I never know if it's safe to leave her alone with him, and so I have to hover and watch and all the YEARS I've gained of being able to trust that he's pretty much safe in the house so I can watch him loosely and go about my business have to be heaved aside.
I can't leave him alone for a minute or the cat may get inadvertently strangled. Strangled by love and Jake's hands that do not understand you can't carry a REAL cat by the head like you can a stuffed animal.
And Jake? He really is a good, compliant child. Jake doesn't want to, but he does his homework. I work hard to maintain a cheery exterior, to praise and smile when inside I am weeping that it is pretty much the same homework he has been doing for the past four years. That he needs a number line to add and subtract, while his twin has moved on to geometry and equations.
And then he sculpts this incredibly interesting "cat-dragon" out of thera-putty on his five minute break between math and reading.
And then he reads so beautifully but it is so clear in his cluelessness at answering the questions that he retains so little. And I am now getting envious of all my autism mom friends with "little professor" aspie kids who have no social skills, but boy are they academically advanced.
And then I feel guilty for wanting my son the be someone other than who he is, and stupid for feeling envy which is the world's most useless emotion and dangerous, too.
And then it's time for dinner which I have to make in the kitchen while listening hard for signs of cat torture coming from the living room, but Jake can't find the cat tonight which is somehow worse.
"Kitty? Kitty where ARE you?" comes his frustrated cry. "I can't find Cocoa! The kitty is missing! HELP! HELP!" he yells, running through our tiny apartment. But Cocoa? She has her hidey-holes for when she simply must get away from Jacob's obsessive love.
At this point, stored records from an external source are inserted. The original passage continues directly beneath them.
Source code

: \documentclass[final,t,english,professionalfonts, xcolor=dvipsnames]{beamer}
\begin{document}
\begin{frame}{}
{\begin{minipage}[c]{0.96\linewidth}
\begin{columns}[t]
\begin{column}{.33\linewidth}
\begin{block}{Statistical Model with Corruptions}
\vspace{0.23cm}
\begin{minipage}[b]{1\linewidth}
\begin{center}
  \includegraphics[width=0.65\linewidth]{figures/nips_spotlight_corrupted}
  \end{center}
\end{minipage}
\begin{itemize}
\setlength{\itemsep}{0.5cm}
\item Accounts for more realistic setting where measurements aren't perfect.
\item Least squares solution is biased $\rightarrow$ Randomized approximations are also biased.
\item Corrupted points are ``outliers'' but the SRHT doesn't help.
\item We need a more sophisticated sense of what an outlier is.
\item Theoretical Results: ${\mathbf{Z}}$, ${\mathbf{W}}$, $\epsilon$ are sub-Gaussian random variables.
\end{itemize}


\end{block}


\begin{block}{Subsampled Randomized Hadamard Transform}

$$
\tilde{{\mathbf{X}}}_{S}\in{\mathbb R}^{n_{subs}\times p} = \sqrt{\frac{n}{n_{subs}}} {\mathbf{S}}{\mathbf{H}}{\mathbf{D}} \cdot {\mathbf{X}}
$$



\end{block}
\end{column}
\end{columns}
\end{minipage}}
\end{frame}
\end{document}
Lucky cat.
A bit later, Ethan has been picked up from Hebrew school, dinner been wolfed down by hungry growing boys, and Jake is in the bath while Ethan tackles 4th grade math.
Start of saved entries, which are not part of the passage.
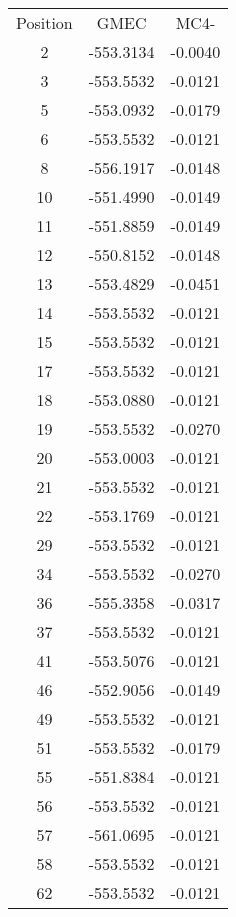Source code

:     \begin{table}[h]
      \centering

      \begin{tabular}{ccc}


        \toprule
        Position & GMEC & MC4- \\
        \cmidrule{1-3}
        2 & -553.3134 & -0.0040 \\
        3 & -553.5532 & -0.0121 \\
        5 & -553.0932 & -0.0179 \\
        6 & -553.5532 & -0.0121 \\
        8 & -556.1917 & -0.0148 \\
        10 & -551.4990 & -0.0149 \\
        11 & -551.8859 & -0.0149 \\
        12 & -550.8152 & -0.0148 \\
        13 & -553.4829 & -0.0451 \\
        14 & -553.5532 & -0.0121 \\
        15 & -553.5532 & -0.0121 \\
        17 & -553.5532 & -0.0121 \\
        18 & -553.0880 & -0.0121 \\
        19 & -553.5532 & -0.0270 \\
        20 & -553.0003 & -0.0121 \\
        21 & -553.5532 & -0.0121 \\
        22 & -553.1769 & -0.0121 \\
        29 & -553.5532 & -0.0121 \\
        34 & -553.5532 & -0.0270 \\
        36 & -555.3358 & -0.0317 \\
        37 & -553.5532 & -0.0121 \\
        41 & -553.5076 & -0.0121 \\
        46 & -552.9056 & -0.0149 \\
        49 & -553.5532 & -0.0121 \\
        51 & -553.5532 & -0.0179 \\
        55 & -551.8384 & -0.0121 \\
        56 & -553.5532 & -0.0121 \\
        57 & -561.0695 & -0.0121 \\
        58 & -553.5532 & -0.0121 \\
        62 & -553.5532 & -0.0121 \\

\end{tabular}
\end{table}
Jake is having a loud, growly day and I don't know how much more animal-boy I can take. Every answer I give that he doesn't like is met with a loud snarl and hands made claws, his face a grimace. "I'm a scary monster" he says "I'm a vampire." Halloween can not fade fast enough.
"Can I watch TV?"
"No Jake, it's bed-time; after your bath is BED."
SNARL
"Can I watch TV?"
"No. Bedtime."
SNARL
"Can I watch TV?"
"I am not going to answer that, Jake, you have asked me TEN times in the last two minutes and you know the answer. What's the answer?"
SNARL
"Can I watch TV?"
And tonight in bed, for maybe the first time in nine years I do not sing to him, I tuck him in and flee. Because he is growling and giggling alternately with every step up the ladder to his top bunk and I know how it's going to go: I will start to sing and he will giggle and growl and I will tell him I can't sing to him if he is isn't quiet and he will stop for a moment and sound so contrite, only to start again a beat later and it will go on and on and on.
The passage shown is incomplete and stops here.